### Directions
Find the line containing "### Content Description" in the listing below; reproduce it and every line after, exactly. Skip pictures.

### Exercise data
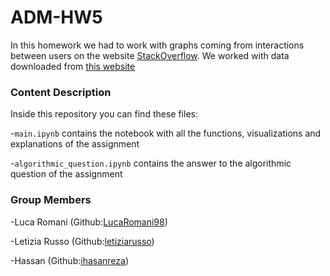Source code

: # ADM-HW5


In this homework we had to work with graphs coming from interactions between users on the website [StackOverflow](https://stackoverflow.com/).
We worked with data downloaded from [this website](https://snap.stanford.edu/data/sx-stackoverflow.html)

### Content Description

Inside this repository you can find these files:

-``
main.ipynb
``  contains the notebook with all the functions, visualizations and explanations of the assignment

-``
algorithmic_question.ipynb
``  contains the answer to the algorithmic question of the assignment


### Group Members

-Luca Romani   (Github:[LucaRomani98](https://github.com/LucaRomani98))

-Letizia Russo (Github:[letiziarusso](https://github.com/letiziarusso))

-Hassan        (Github:[ihasanreza](https:/github.com/ihasanreza))
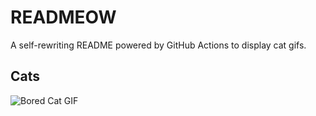 # READMEOW

A self-rewriting README powered by GitHub Actions to display cat gifs.

## Cats

![Bored Cat GIF](https://media3.giphy.com/media/mlvseq9yvZhba/200.gif?cid=9acd02dae29xxcylcn8nkjzlpp3rakhcgnwlsw2kaykgq4gq&ep=v1_gifs_search&rid=200.gif&ct=g)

### Task response
### Content Description

Inside this repository you can find these files:

-``
main.ipynb
``  contains the notebook with all the functions, visualizations and explanations of the assignment

-``
algorithmic_question.ipynb
``  contains the answer to the algorithmic question of the assignment


### Group Members

-Luca Romani   (Github:[LucaRomani98](https://github.com/LucaRomani98))

-Letizia Russo (Github:[letiziarusso](https://github.com/letiziarusso))

-Hassan        (Github:[ihasanreza](https:/github.com/ihasanreza))
 # READMEOW

A self-rewriting README powered by GitHub Actions to display cat gifs.

## Cats

![Bored Cat GIF](https://media3.giphy.com/media/mlvseq9yvZhba/200.gif?cid=9acd02dae29xxcylcn8nkjzlpp3rakhcgnwlsw2kaykgq4gq&ep=v1_gifs_search&rid=200.gif&ct=g)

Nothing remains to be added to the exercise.